Investor Behaviour: Traffic Circles and Traffic Lights
- jennynekennedy
- Sep 17
- 3 min read
Updated: Sep 18
by Jeffery A. Keill, CFP, CIM, FMA, FCSI, CEA

You might wonder why I have been comparing driving to investing for the past few months. I think it is a simple reflection that I have been on the road all summer, logging thousands of kilometers for a myriad of reasons. During these adventures in suburbia and beyond, the time lends to ponder (sometimes with frustration) the most insidious of our daily tribulations: traffic. Most recently I drove through Kemptville, Ontario, where along one of their main roads a new traffic circle (roundabout) is being built.

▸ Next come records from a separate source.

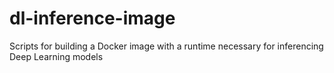 # dl-inference-image
Scripts for building a Docker image with a runtime necessary for inferencing Deep Learning models

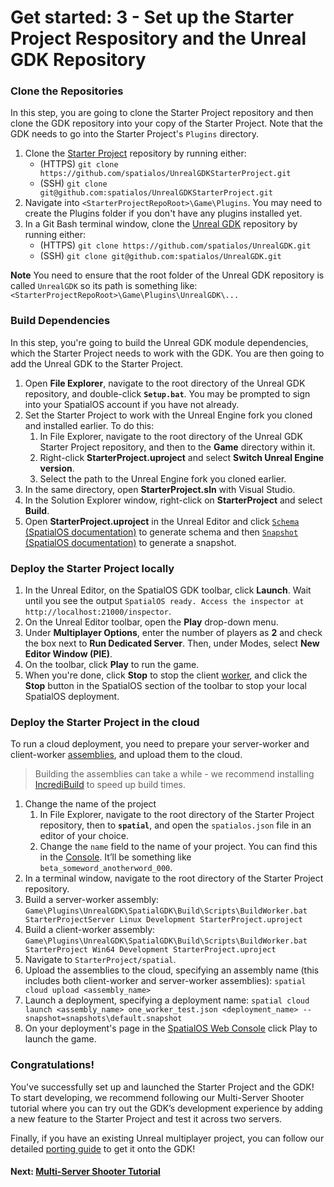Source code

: # Get started: 3 - Set up the Starter Project Respository and the Unreal GDK Repository

### Clone the Repositories

In this step, you are going to clone the Starter Project repository and then clone the GDK repository into your copy of the Starter Project. Note that the GDK needs to go into the Starter Project's `Plugins` directory.

1. Clone the [Starter Project](https://github.com/spatialos/UnrealGDKStarterProject/) repository by running either:
    * (HTTPS) `git clone https://github.com/spatialos/UnrealGDKStarterProject.git`
    * (SSH) `git clone git@github.com:spatialos/UnrealGDKStarterProject.git`
2. Navigate into `<StarterProjectRepoRoot>\Game\Plugins`. You may need to create the Plugins folder if you don't have any plugins installed yet.
3.  In a Git Bash terminal window, clone the [Unreal GDK](https://github.com/spatialos/UnrealGDK) repository by running either:
    * (HTTPS) `git clone https://github.com/spatialos/UnrealGDK.git`
    * (SSH) `git clone git@github.com:spatialos/UnrealGDK.git`

**Note** You need to ensure that the root folder of the Unreal GDK repository is called `UnrealGDK` so its path is something like: `<StarterProjectRepoRoot>\Game\Plugins\UnrealGDK\...`

[//]: # (TODO: This whole section below deserves some screenshots to show users what to expect. This was done well on the Unity onobarding docs. Example: https://docs.improbable.io/unity/alpha/content/get-started/get-playing)	

### Build Dependencies 

In this step, you're going to build the Unreal GDK module dependencies, which the Starter Project needs to work with the GDK. You are then going to add the Unreal GDK to the Starter Project.

1. Open **File Explorer**, navigate to the root directory of the Unreal GDK repository, and double-click **`Setup.bat`**. You may be prompted to sign into your SpatialOS account if you have not already.
2. Set the Starter Project to work with the Unreal Engine fork you cloned and installed earlier. To do this:
    1. In File Explorer, navigate to the root directory of the Unreal GDK Starter Project repository, and then to the **Game** directory within it.
    2. Right-click **StarterProject.uproject** and select **Switch Unreal Engine version**.
    3. Select the path to the Unreal Engine fork you cloned earlier.
3. In the same directory, open **StarterProject.sln** with Visual Studio.
4. In the Solution Explorer window, right-click on **StarterProject** and select **Build**.
5. Open **StarterProject.uproject** in the Unreal Editor and click [`Schema` (SpatialOS documentation)](https://docs.improbable.io/reference/latest/shared/glossary) to generate schema and then [`Snapshot` (SpatialOS documentation)]((https://docs.improbable.io/reference/latest/shared/glossary)) to generate a snapshot.

### Deploy the Starter Project locally

1. In the Unreal Editor, on the SpatialOS GDK toolbar, click **Launch**. Wait until you see the output `SpatialOS ready. Access the inspector at http://localhost:21000/inspector`.
2. On the Unreal Editor toolbar, open the **Play** drop-down menu.
3. Under **Multiplayer Options**, enter the number of players as **2** and check the box next to **Run Dedicated Server**. Then, under Modes, select **New Editor Window (PIE)**.
4. On the toolbar, click **Play** to run the game.
5. When you're done, click **Stop** to stop the client [worker](https://docs.improbable.io/reference/latest/shared/glossary), and click the **Stop** button in the SpatialOS section of the toolbar to stop your local SpatialOS deployment.

### Deploy the Starter Project in the cloud

To run a cloud deployment, you need to prepare your server-worker and client-worker [assemblies](https://docs.improbable.io/reference/latest/shared/glossary), and upload them to the cloud.

> Building the assemblies can take a while - we recommend installing <a href="https://www.incredibuild.com/" data-track-link="Incredibuild|product=Docs|platform=Win|label=Win" target="_blank">IncrediBuild</a> to speed up build times.

1. Change the name of the project
    1. In File Explorer, navigate to the root directory of the Starter Project repository, then to **`spatial`**, and open the `spatialos.json` file in an editor of your choice.
    2. Change the `name` field to the name of your project. You can find this in the [Console](https://console.improbable.io). It’ll be something like `beta_someword_anotherword_000`.
2. In a terminal window, navigate to the root directory of the Starter Project repository.
3. Build a server-worker assembly: `Game\Plugins\UnrealGDK\SpatialGDK\Build\Scripts\BuildWorker.bat StarterProjectServer Linux Development StarterProject.uproject`
4. Build a client-worker assembly: `Game\Plugins\UnrealGDK\SpatialGDK\Build\Scripts\BuildWorker.bat StarterProject Win64 Development StarterProject.uproject`
5. Navigate to `StarterProject/spatial`.
6. Upload the assemblies to the cloud, specifying an assembly name (this includes both client-worker and server-worker assemblies): `spatial cloud upload <assembly_name>`
7. Launch a deployment, specifying a deployment name: `spatial cloud launch <assembly_name> one_worker_test.json <deployment_name> --snapshot=snapshots\default.snapshot`
8. On your deployment's page in the [SpatialOS Web Console](https://console.improbable.io) click Play to launch the game.

### Congratulations!

You've successfully set up and launched the Starter Project and the GDK! To start developing, we recommend following our Multi-Server Shooter tutorial where you can try out the GDK’s development experience by adding a new feature to the Starter Project and test it across two servers.

Finally, if you have an existing Unreal multiplayer project, you can follow our detailed [porting guide]({{urlRoot}}/content/porting-unreal-project-to-gdk.md) to get it onto the GDK! 

#### Next: [Multi-Server Shooter Tutorial]({{urlRoot}}/content/get-started/4-tutorial.md)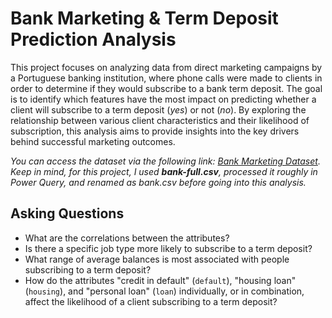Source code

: # Bank Marketing & Term Deposit Prediction Analysis 
This project focuses on analyzing data from direct marketing campaigns by a Portuguese banking institution, where phone calls were made to clients in order to determine if they would subscribe to a bank term deposit. The goal is to identify which features have the most impact on predicting whether a client will subscribe to a term deposit (*yes*) or not (*no*). By exploring the relationship between various client characteristics and their likelihood of subscription, this analysis aims to provide insights into the key drivers behind successful marketing outcomes. 

_You can access the dataset via the following link: [Bank Marketing Dataset](https://archive.ics.uci.edu/dataset/222/bank+marketing). Keep in mind, for this project, I used **bank-full.csv**, processed it roughly in Power Query, and renamed as bank.csv before going into this analysis._

## Asking Questions
  
* What are the correlations between the attributes?
* Is there a specific job type more likely to subscribe to a term deposit?
* What range of average balances is most associated with people subscribing to a term deposit?
* How do the attributes "credit in default" (`default`), "housing loan" (`housing`), and "personal loan" (`loan`) individually, or in combination, affect the likelihood of a client subscribing to a term deposit?

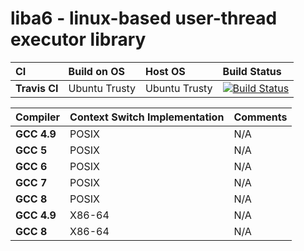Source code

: # liba6 - linux-based user-thread executor library

|CI           |Build on OS  |Host OS      |Build Status     |
|:------------|:------------|:------------|:----------------|
|**Travis CI**|Ubuntu Trusty|Ubuntu Trusty|[![Build Status](https://travis-ci.org/Alpacius/a6.svg?branch=master)](https://travis-ci.org/Alpacius/a6)|

|Compiler     |Context Switch Implementation  |Comments     |
|:------------|:------------------------------|:------------|
|**GCC 4.9**  |POSIX                          |N/A          |
|**GCC 5**    |POSIX                          |N/A          |
|**GCC 6**    |POSIX                          |N/A          |
|**GCC 7**    |POSIX                          |N/A          |
|**GCC 8**    |POSIX                          |N/A          |
|**GCC 4.9**  |X86-64                         |N/A          |
|**GCC 8**    |X86-64                         |N/A          |

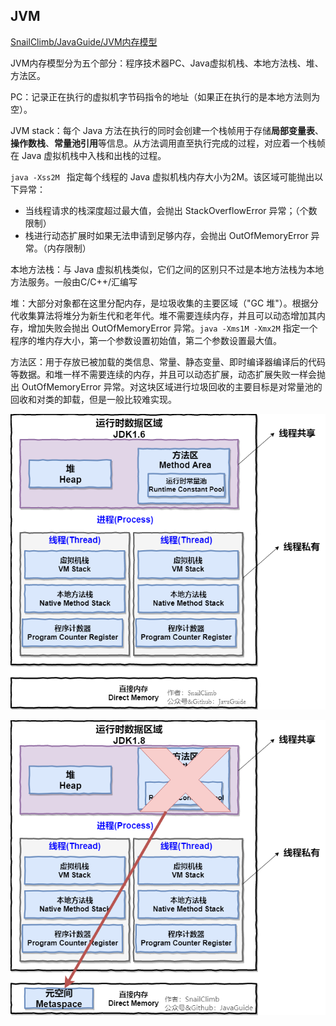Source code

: ## JVM

[SnailClimb/JavaGuide/JVM内存模型](https://github.com/Snailclimb/JavaGuide/blob/master/docs/java/jvm/Java内存区域.md)

JVM内存模型分为五个部分：程序技术器PC、Java虚拟机栈、本地方法栈、堆、方法区。

PC：记录正在执行的虚拟机字节码指令的地址（如果正在执行的是本地方法则为空）。

JVM stack：每个 Java 方法在执行的同时会创建一个栈帧用于存储**局部变量表**、**操作数栈**、**常量池引用**等信息。从方法调用直至执行完成的过程，对应着一个栈帧在 Java 虚拟机栈中入栈和出栈的过程。

`java -Xss2M ` 指定每个线程的 Java 虚拟机栈内存大小为2M。该区域可能抛出以下异常：

- 当线程请求的栈深度超过最大值，会抛出 StackOverflowError 异常；（个数限制）
- 栈进行动态扩展时如果无法申请到足够内存，会抛出 OutOfMemoryError 异常。（内存限制）

本地方法栈：与 Java 虚拟机栈类似，它们之间的区别只不过是本地方法栈为本地方法服务。一般由C/C++/汇编写

堆：大部分对象都在这里分配内存，是垃圾收集的主要区域（"GC 堆"）。根据分代收集算法将堆分为新生代和老年代。堆不需要连续内存，并且可以动态增加其内存，增加失败会抛出 OutOfMemoryError 异常。`java -Xms1M -Xmx2M` 指定一个程序的堆内存大小，第一个参数设置初始值，第二个参数设置最大值。

方法区：用于存放已被加载的类信息、常量、静态变量、即时编译器编译后的代码等数据。和堆一样不需要连续的内存，并且可以动态扩展，动态扩展失败一样会抛出 OutOfMemoryError 异常。对这块区域进行垃圾回收的主要目标是对常量池的回收和对类的卸载，但是一般比较难实现。

![img](assets/68747470733a2f2f6d792d626c6f672d746f2d7573652e6f73732d636e2d6265696a696e672e616c6979756e63732e636f6d2f323031392d332f4a564de8bf90e8a18ce697b6e695b0e68daee58cbae59f9f2e706e67.png)

![img](assets/68747470733a2f2f6d792d626c6f672d746f2d7573652e6f73732d636e2d6265696a696e672e616c6979756e63732e636f6d2f323031392d334a617661e8bf90e8a18ce697b6e695b0e68daee58cbae59f9f4a444b312e382e706e67-1567404571643.png) 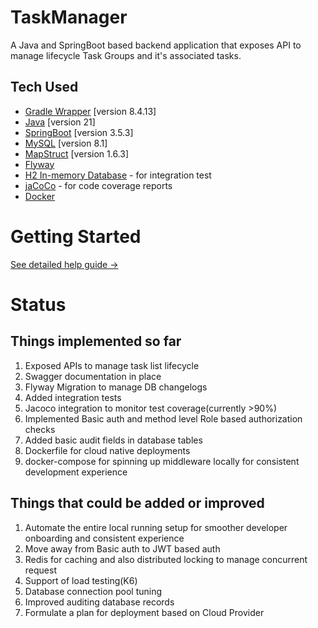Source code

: # TaskManager

A Java and SpringBoot based backend application that exposes API to manage lifecycle Task Groups and it's associated
tasks.

## Tech Used

* [Gradle Wrapper](https://docs.gradle.org/current/userguide/gradle_wrapper.html) [version 8.4.13]
* [Java](https://www.oracle.com/java/) [version 21]
* [SpringBoot](https://spring.io/projects/spring-boot/) [version 3.5.3]
* [MySQL](https://dev.mysql.com/doc/refman/8.4/en/introduction.html) [version 8.1]
* [MapStruct](https://mapstruct.org/) [version 1.6.3]
* [Flyway](https://documentation.red-gate.com/fd/flyway-documentation-138346877.html)
* [H2 In-memory Database](https://www.h2database.com/html/main.html) - for integration test
* [jaCoCo]() - for code coverage reports
* [Docker](https://www.docker.com/)

# Getting Started

[See detailed help guide →](HELP.md)

# Status

## Things implemented so far

1. Exposed APIs to manage task list lifecycle
2. Swagger documentation in place
3. Flyway Migration to manage DB changelogs
4. Added integration tests
5. Jacoco integration to monitor test coverage(currently >90%)
6. Implemented Basic auth and method level Role based authorization checks
7. Added basic audit fields in database tables
8. Dockerfile for cloud native deployments
9. docker-compose for spinning up middleware locally for consistent development experience

## Things that could be added or improved

1. Automate the entire local running setup for smoother developer onboarding and consistent experience
2. Move away from Basic auth to JWT based auth
3. Redis for caching and also distributed locking to manage concurrent request
4. Support of load testing(K6)
5. Database connection pool tuning
6. Improved auditing database records
7. Formulate a plan for deployment based on Cloud Provider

Navigating this was interesting, and as I proceeded to my destination to Chesterville it gave me time to once again ponder the experience.
Here is the premise today: is investing much like navigating the busy intersections of urban life, requiring choices that reflect both comfort with risk and preference for structure? If we look at how individuals respond to traffic circles (roundabouts) and traffic lights, we find intriguing parallels with the ways people approach investments. Having driven in different European and North American cities, there are certainly merits of these two intersection controls. Likewise, I propose investors intuitively weigh structured savings against the autonomous decision-making of self-directed investing. This blog draws an analogy between two types of traffic controls and investment decisions.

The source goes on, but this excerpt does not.